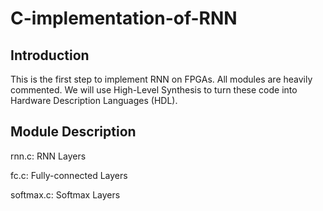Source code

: # C-implementation-of-RNN

## Introduction
This is the first step to implement RNN on FPGAs. All modules are heavily commented. We will use High-Level Synthesis to turn these code into Hardware Description Languages (HDL).

## Module Description
rnn.c: RNN Layers

fc.c: Fully-connected Layers 

softmax.c: Softmax Layers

---------------

WORK ITEM: Copy every line of the data where "Layers" is found.

TASK SOLUTION:
rnn.c: RNN Layers
fc.c: Fully-connected Layers 
softmax.c: Softmax Layers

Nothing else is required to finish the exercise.